The results that we present above, combined with the potential prevalence of this issue in the literature, raise concerns about the inference made in regards to species-habitat relationship and resulting distribution patterns. Our literature review, though relatively basic, indicates that this issue might be widespread. Further, most species in a given area are rare , meaning that researchers likely are fitting models for species with little data (though this depends on the size of the sampling site relative to the species distribution), which will allow for priors to be more influential. However, the true magnitude of the issue is unknown because the circumstances that allow a seemingly uninformative prior distribution to be in fact informative, can vary, depending on the data. As illustrated in our empirical example, there are scenarios under which the specification of the prior will have negligible impact on inference; however, there also will be times when specifying a prior that does not impact inference will be difficult and require iterative model fitting, whereby models are fit, and posteriors are plotted to assess potential influence of the prior and this process is repeated until inference appears to be unimpacted by the prior. The potential implications of this issue for conservation and management-based studies are significant.

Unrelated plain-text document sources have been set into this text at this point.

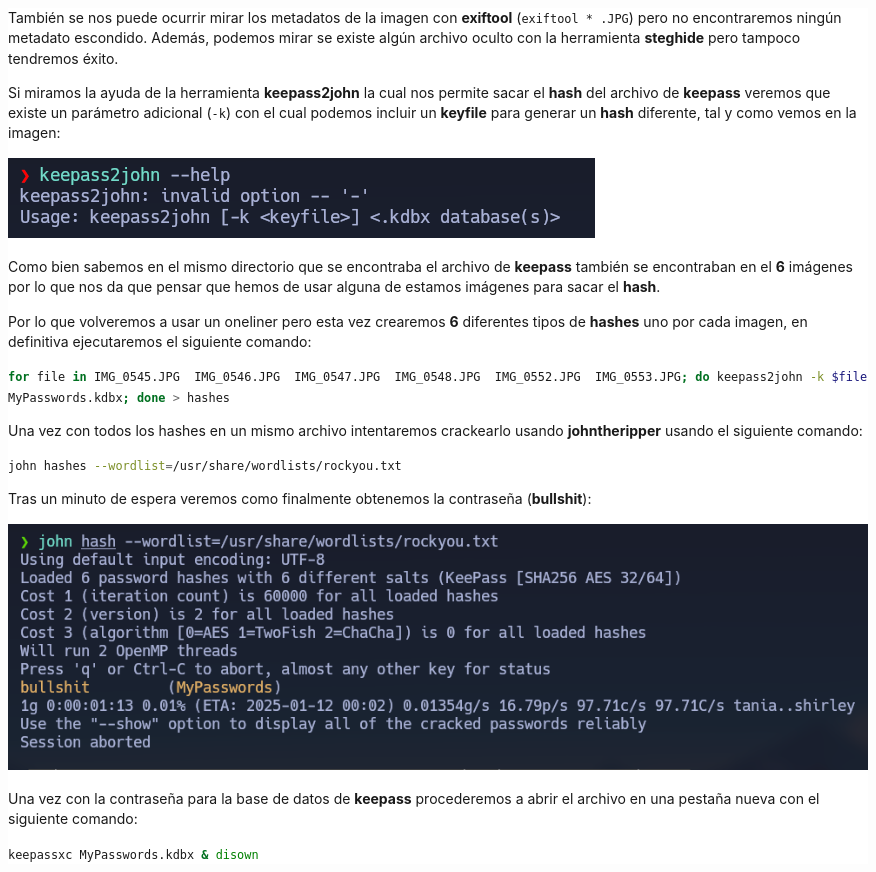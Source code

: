 También se nos puede ocurrir mirar los metadatos de la imagen con **exiftool** (`exiftool * .JPG`) pero no encontraremos ningún metadato escondido. Además, podemos mirar se existe algún archivo oculto con la herramienta **steghide** pero tampoco tendremos éxito.

Si miramos la ayuda de la herramienta **keepass2john** la cual nos permite sacar el **hash** del archivo de **keepass** veremos que existe un parámetro adicional (`-k`) con el cual podemos incluir un **keyfile** para generar un **hash** diferente, tal y como vemos en la imagen:

![](<../assets/images/posts/2025-04-03-safe/Pasted image 20241230171334.png>)

Como bien sabemos en el mismo directorio que se encontraba el archivo de **keepass** también se encontraban en el **6** imágenes por lo que nos da que pensar que hemos de usar alguna de estamos imágenes para sacar el **hash**.

Por lo que volveremos a usar un oneliner pero esta vez crearemos **6** diferentes tipos de **hashes** uno por cada imagen, en definitiva ejecutaremos el siguiente comando:

```bash
for file in IMG_0545.JPG  IMG_0546.JPG  IMG_0547.JPG  IMG_0548.JPG  IMG_0552.JPG  IMG_0553.JPG; do keepass2john -k $file MyPasswords.kdbx; done > hashes
```

Una vez con todos los hashes en un mismo archivo intentaremos crackearlo usando **johntheripper** usando el siguiente comando:

```bash
john hashes --wordlist=/usr/share/wordlists/rockyou.txt
```

Tras un minuto de espera veremos como finalmente obtenemos la contraseña (**bullshit**):

![](<../assets/images/posts/2025-04-03-safe/Pasted image 20241230204401.png>)

Una vez con la contraseña para la base de datos de **keepass** procederemos a abrir el archivo en una pestaña nueva con el siguiente comando:

```bash
keepassxc MyPasswords.kdbx & disown
```

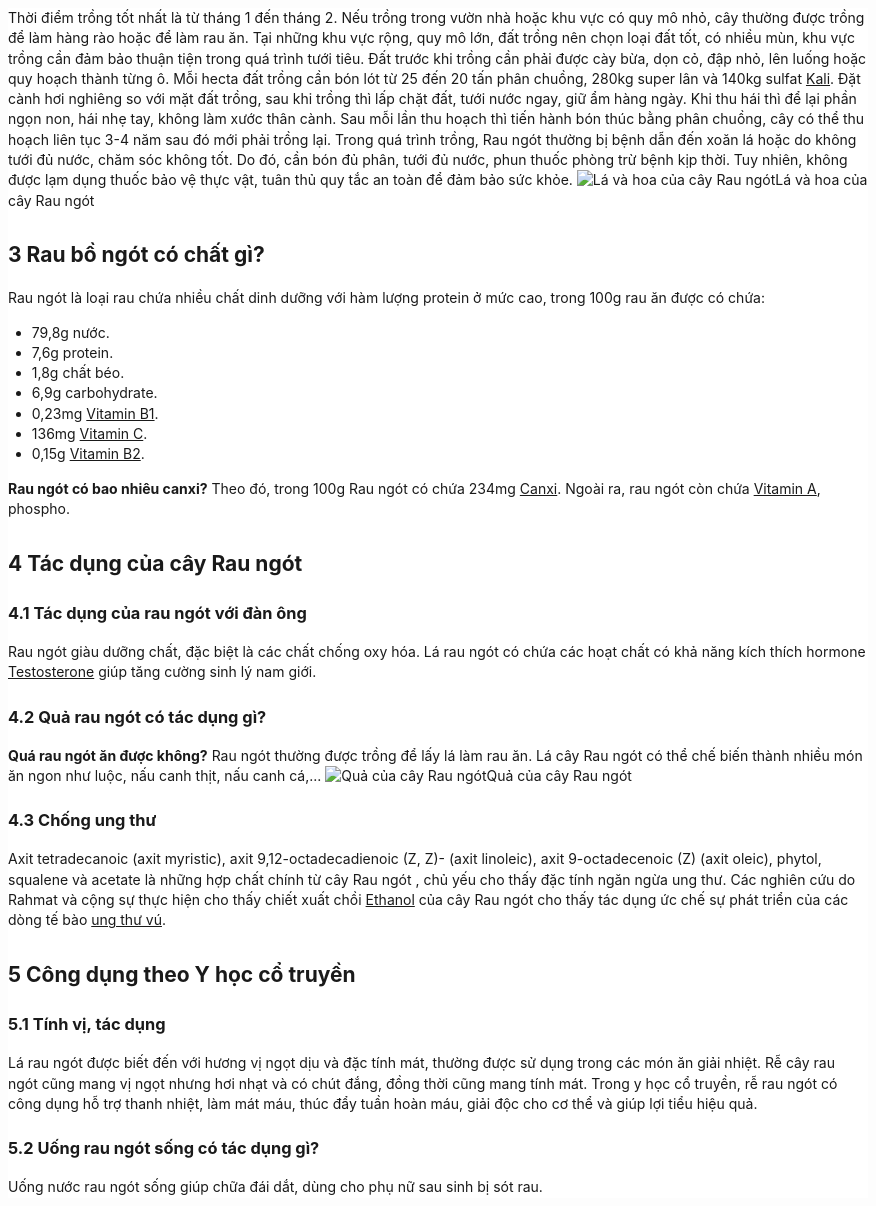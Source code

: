 Thời điểm trồng tốt nhất là từ tháng 1 đến tháng 2.
Nếu trồng trong vườn nhà hoặc khu vực có quy mô nhỏ, cây thường được trồng để làm hàng rào hoặc để làm rau ăn. Tại những khu vực rộng, quy mô lớn, đất trồng nên chọn loại đất tốt, có nhiều mùn, khu vực trồng cần đảm bảo thuận tiện trong quá trình tưới tiêu. Đất trước khi trồng cần phải được cày bừa, dọn cỏ, đập nhỏ, lên luống hoặc quy hoạch thành từng ô. Mỗi hecta đất trồng cần bón lót từ 25 đến 20 tấn phân chuồng, 280kg super lân và 140kg sulfat [Kali](https://trungtamthuoc.com/hoat-chat/kali "Kali").
Đặt cành hơi nghiêng so với mặt đất trồng, sau khi trồng thì lấp chặt đất, tưới nước ngay, giữ ẩm hàng ngày.
Khi thu hái thì để lại phần ngọn non, hái nhẹ tay, không làm xước thân cành. Sau mỗi lần thu hoạch thì tiến hành bón thúc bằng phân chuồng, cây có thể thu hoạch liên tục 3-4 năm sau đó mới phải trồng lại.
Trong quá trình trồng, Rau ngót thường bị bệnh dẫn đến xoăn lá hoặc do không tưới đủ nước, chăm sóc không tốt. Do đó, cần bón đủ phân, tưới đủ nước, phun thuốc phòng trừ bệnh kịp thời. Tuy nhiên, không được lạm dụng thuốc bảo vệ thực vật, tuân thủ quy tắc an toàn để đảm bảo sức khỏe.
![Lá và hoa của cây Rau ngót](https://trungtamthuoc.com/images/item/rau-ngot-3.jpg)Lá và hoa của cây Rau ngót
##  3 Rau bồ ngót có chất gì?
Rau ngót là loại rau chứa nhiều chất dinh dưỡng với hàm lượng protein ở mức cao, trong 100g rau ăn được có chứa:
  * 79,8g nước.
  * 7,6g protein.
  * 1,8g chất béo.
  * 6,9g carbohydrate.
  * 0,23mg [Vitamin B1](https://trungtamthuoc.com/hoat-chat/vitamin-b1 "Vitamin B1").
  * 136mg [Vitamin C](https://trungtamthuoc.com/hoat-chat/vitamin-c "Vitamin C").
  * 0,15g [Vitamin B2](https://trungtamthuoc.com/hoat-chat/vitamin-b2 "Vitamin B2").


**Rau ngót có bao nhiêu canxi?** Theo đó, trong 100g Rau ngót có chứa 234mg [Canxi](https://trungtamthuoc.com/hoat-chat/canxi "Canxi").
Ngoài ra, rau ngót còn chứa [Vitamin A](https://trungtamthuoc.com/hoat-chat/retinol "Vitamin A"), phospho.
##  4 Tác dụng của cây Rau ngót
### 4.1 Tác dụng của rau ngót với đàn ông
Rau ngót giàu dưỡng chất, đặc biệt là các chất chống oxy hóa. Lá rau ngót có chứa các hoạt chất có khả năng kích thích hormone [Testosterone](https://trungtamthuoc.com/hoat-chat/testosterone "Testosterone") giúp tăng cường sinh lý nam giới.
### 4.2 Quả rau ngót có tác dụng gì?
**Quá rau ngót ăn được không?** Rau ngót thường được trồng để lấy lá làm rau ăn. Lá cây Rau ngót có thể chế biến thành nhiều món ăn ngon như luộc, nấu canh thịt, nấu canh cá,...
![Quả của cây Rau ngót](https://trungtamthuoc.com/images/item/rau-ngot-2.jpg)Quả của cây Rau ngót
### 4.3 Chống ung thư
Axit tetradecanoic (axit myristic), axit 9,12-octadecadienoic (Z, Z)- (axit linoleic), axit 9-octadecenoic (Z) (axit oleic), phytol, squalene và acetate là những hợp chất chính từ cây Rau ngót , chủ yếu cho thấy đặc tính ngăn ngừa ung thư. Các nghiên cứu do Rahmat và cộng sự thực hiện cho thấy chiết xuất chồi [Ethanol](https://trungtamthuoc.com/hoat-chat/ethanol "Ethanol") của cây Rau ngót cho thấy tác dụng ức chế sự phát triển của các dòng tế bào [ung thư vú](https://trungtamthuoc.com/bai-viet/ung-thu-vu "ung thư vú").
##  5 Công dụng theo Y học cổ truyền
### 5.1 Tính vị, tác dụng
Lá rau ngót được biết đến với hương vị ngọt dịu và đặc tính mát, thường được sử dụng trong các món ăn giải nhiệt. Rễ cây rau ngót cũng mang vị ngọt nhưng hơi nhạt và có chút đắng, đồng thời cũng mang tính mát. Trong y học cổ truyền, rễ rau ngót có công dụng hỗ trợ thanh nhiệt, làm mát máu, thúc đẩy tuần hoàn máu, giải độc cho cơ thể và giúp lợi tiểu hiệu quả.
### 5.2 Uống rau ngót sống có tác dụng gì?
Uống nước rau ngót sống giúp chữa đái dắt, dùng cho phụ nữ sau sinh bị sót rau.
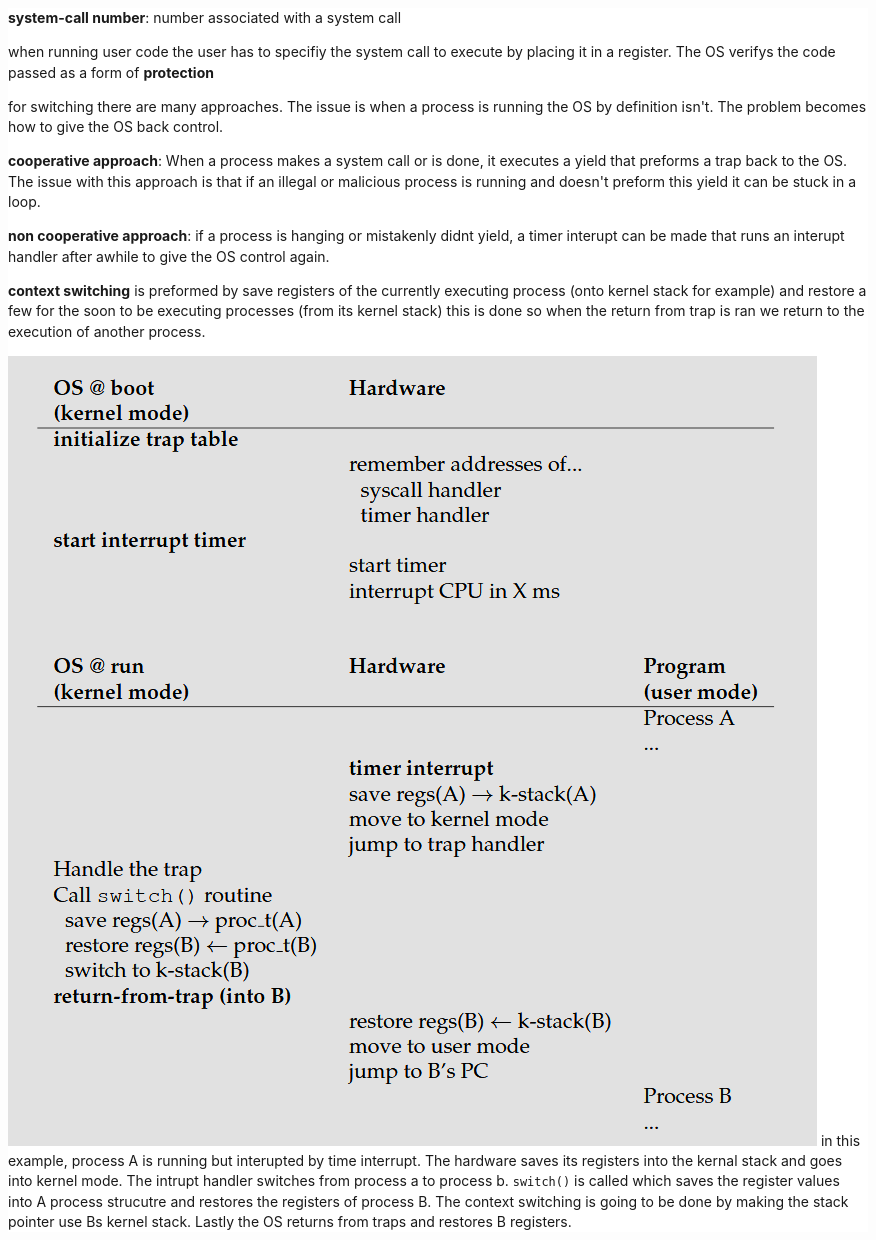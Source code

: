 **system-call number**: number associated with a system call

when running user code the user has to specifiy the system call to execute by placing it in a register. The OS verifys the code passed as a form of **protection**

for switching there are many approaches. The issue is when a process is running the OS by definition isn't. The problem becomes how to give the OS back control.

**cooperative approach**: When a process makes a system call or is done, it executes a yield that preforms a trap back to the OS. The issue with this approach is that if an illegal or malicious process is running and doesn't preform this yield it can be stuck in a loop. 

**non cooperative approach**: if a process is hanging or mistakenly didnt yield, a timer interupt can be made that runs an interupt handler after awhile to give the OS control again. 

**context switching** is preformed by save registers of the currently executing process (onto kernel stack for example) and restore a few for the soon to be executing processes (from its kernel stack) this is done so when the return from trap is ran we return to the execution of another process. 

![alt text](./images/image-4.png)
in this example, process A is running but interupted by time interrupt. The hardware saves its registers into the kernal stack and goes into kernel mode. The intrupt handler switches from process a to process b. `switch()` is called which saves the register values into A process strucutre and restores the registers of process B. The context switching is going to be done by making the stack pointer use Bs kernel stack. Lastly the OS returns from traps and restores B registers.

We note that camera trapping and the use of occupancy models has become common for studying rare or cryptic, threatened and endangered species . In these studies, both sample sizes and detection probabilities tend to be low, two aspects that can lead to potential issues if informative priors are used. Even small overestimates in occupancy for such species can have major implications for conservation and management action.